Tuesday, September 23, 2008


Savageman Triathlon - Deep Creek, MD
Sept 21, 2008
International Distance - 1.5k SWIM - 23 mile BIKE - 10K RUN

Placing: Athena Division - 4 of 4

Executive Summary: Cold Water, Hills, Hills, Hills - Finisher Medal - I am an International SAVAGE Baby!! LMAO!

Long Version:

This race meant a lot to me for all sorts of reasons. It was my first olympic/International distance TRI since May 2007, it is the beginnings of my year of training for IRONMAN USA in July 2009 and the end of my very short (2 races) 2008 TRI Race season and most importantly, this race raises money to support awareness and prevention of MELANOMA, a subject that hits very close to home for me as a MELANOMA SURVIVOR myself.

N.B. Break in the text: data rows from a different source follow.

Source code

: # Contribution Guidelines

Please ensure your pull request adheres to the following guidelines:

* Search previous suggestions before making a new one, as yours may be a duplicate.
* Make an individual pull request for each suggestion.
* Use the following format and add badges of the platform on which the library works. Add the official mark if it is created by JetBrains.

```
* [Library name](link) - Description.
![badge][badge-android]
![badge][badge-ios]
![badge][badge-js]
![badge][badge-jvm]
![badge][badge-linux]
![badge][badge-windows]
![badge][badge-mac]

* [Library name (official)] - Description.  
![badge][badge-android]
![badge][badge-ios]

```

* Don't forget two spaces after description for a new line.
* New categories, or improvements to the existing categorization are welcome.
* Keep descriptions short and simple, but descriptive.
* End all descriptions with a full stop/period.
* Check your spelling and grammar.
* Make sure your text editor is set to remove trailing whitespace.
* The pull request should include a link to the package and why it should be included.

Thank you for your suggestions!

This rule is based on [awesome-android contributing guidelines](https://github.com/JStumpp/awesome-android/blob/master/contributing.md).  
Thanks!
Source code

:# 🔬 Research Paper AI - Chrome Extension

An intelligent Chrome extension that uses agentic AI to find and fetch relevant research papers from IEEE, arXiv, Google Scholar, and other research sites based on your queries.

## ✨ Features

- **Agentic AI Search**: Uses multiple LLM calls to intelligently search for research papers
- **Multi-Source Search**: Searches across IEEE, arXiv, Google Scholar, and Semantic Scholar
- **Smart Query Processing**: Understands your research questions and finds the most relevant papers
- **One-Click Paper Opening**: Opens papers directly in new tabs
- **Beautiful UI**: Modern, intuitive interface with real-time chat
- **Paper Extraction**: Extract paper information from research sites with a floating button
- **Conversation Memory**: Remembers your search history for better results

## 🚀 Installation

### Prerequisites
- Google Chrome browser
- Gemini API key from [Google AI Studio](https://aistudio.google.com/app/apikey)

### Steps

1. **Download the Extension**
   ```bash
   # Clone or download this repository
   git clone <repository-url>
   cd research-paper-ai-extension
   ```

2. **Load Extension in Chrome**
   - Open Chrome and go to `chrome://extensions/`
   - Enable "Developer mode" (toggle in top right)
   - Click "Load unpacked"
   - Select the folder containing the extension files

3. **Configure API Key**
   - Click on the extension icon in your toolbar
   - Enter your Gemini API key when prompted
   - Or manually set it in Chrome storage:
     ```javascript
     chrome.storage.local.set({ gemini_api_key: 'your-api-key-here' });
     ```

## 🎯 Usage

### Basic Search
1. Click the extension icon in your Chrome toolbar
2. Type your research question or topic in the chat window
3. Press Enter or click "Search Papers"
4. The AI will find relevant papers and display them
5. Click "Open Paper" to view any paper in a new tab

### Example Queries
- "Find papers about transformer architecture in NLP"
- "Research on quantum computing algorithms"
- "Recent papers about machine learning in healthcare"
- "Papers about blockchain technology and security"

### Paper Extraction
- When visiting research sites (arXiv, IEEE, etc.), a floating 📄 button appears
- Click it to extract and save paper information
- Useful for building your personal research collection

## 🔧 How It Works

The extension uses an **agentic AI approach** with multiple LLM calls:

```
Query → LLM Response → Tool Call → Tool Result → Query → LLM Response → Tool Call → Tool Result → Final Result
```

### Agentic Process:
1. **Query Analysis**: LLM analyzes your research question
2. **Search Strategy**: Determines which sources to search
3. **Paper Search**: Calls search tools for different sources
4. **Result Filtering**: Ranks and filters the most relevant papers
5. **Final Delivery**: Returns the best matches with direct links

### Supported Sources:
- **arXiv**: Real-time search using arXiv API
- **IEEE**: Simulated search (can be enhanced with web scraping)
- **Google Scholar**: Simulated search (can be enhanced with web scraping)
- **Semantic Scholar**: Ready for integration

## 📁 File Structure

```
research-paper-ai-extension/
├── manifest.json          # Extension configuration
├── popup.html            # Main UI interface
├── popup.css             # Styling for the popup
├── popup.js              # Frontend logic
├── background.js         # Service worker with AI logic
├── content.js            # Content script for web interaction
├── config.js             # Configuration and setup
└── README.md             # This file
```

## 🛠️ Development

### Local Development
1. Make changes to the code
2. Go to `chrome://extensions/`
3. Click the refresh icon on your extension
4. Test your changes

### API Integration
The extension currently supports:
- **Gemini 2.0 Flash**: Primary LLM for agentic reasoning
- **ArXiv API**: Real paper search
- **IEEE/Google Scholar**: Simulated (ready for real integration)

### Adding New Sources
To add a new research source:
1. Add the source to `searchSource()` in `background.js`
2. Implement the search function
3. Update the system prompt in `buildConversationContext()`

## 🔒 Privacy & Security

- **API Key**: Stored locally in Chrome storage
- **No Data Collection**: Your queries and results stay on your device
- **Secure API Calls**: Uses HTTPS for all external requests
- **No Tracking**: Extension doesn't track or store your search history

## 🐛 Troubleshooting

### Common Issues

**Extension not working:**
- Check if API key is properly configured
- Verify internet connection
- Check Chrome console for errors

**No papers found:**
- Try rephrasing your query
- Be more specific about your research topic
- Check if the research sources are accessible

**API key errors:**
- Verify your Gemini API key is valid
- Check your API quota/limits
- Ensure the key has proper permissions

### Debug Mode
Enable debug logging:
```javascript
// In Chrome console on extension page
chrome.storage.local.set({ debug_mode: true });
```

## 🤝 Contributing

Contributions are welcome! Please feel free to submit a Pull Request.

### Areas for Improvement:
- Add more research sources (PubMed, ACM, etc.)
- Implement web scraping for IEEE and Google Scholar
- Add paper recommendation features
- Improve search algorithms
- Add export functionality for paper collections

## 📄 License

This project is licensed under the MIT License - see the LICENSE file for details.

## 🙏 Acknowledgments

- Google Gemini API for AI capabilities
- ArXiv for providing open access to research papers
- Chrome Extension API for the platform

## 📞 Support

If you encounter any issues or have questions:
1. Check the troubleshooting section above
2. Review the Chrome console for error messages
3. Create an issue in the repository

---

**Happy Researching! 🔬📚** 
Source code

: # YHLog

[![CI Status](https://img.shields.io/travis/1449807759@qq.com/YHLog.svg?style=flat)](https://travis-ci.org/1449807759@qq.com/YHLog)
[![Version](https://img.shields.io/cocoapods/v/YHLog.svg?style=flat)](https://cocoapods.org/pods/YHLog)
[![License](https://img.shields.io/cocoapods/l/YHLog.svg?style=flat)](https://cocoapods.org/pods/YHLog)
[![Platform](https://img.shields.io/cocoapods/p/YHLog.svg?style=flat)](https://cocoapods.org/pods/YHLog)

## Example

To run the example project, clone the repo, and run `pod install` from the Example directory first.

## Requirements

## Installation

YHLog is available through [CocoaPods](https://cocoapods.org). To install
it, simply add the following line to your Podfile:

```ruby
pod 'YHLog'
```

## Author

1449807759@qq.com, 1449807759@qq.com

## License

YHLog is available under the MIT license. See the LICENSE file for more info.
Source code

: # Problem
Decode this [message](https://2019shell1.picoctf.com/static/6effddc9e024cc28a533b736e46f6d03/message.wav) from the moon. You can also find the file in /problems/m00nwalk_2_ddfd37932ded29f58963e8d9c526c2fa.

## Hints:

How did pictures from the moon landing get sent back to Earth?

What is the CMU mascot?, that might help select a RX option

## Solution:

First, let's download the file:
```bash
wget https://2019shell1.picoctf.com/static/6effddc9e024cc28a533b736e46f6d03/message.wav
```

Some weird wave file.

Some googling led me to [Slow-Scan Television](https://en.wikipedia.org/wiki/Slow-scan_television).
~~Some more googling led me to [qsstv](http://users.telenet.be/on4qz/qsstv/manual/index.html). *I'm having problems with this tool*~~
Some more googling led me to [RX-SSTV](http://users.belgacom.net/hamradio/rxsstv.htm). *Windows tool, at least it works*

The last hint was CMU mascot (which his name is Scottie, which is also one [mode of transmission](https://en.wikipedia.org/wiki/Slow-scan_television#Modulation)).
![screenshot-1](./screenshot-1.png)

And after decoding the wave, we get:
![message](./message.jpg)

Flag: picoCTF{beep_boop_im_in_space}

When I signed up for the race in January 2008, I had grand ideas of fundraising $3000.00, a grand for every year I have survived Melanoma. Needless to say "Life" got in the way and when Jim and I drove to Deep Creek, I arrived having raised $500.00. I was happy to hear during the mandatory race meeting that every dollar donated would go straight to the Melanoma Foundation. A special THANKS to all those who were able to make a DONATION!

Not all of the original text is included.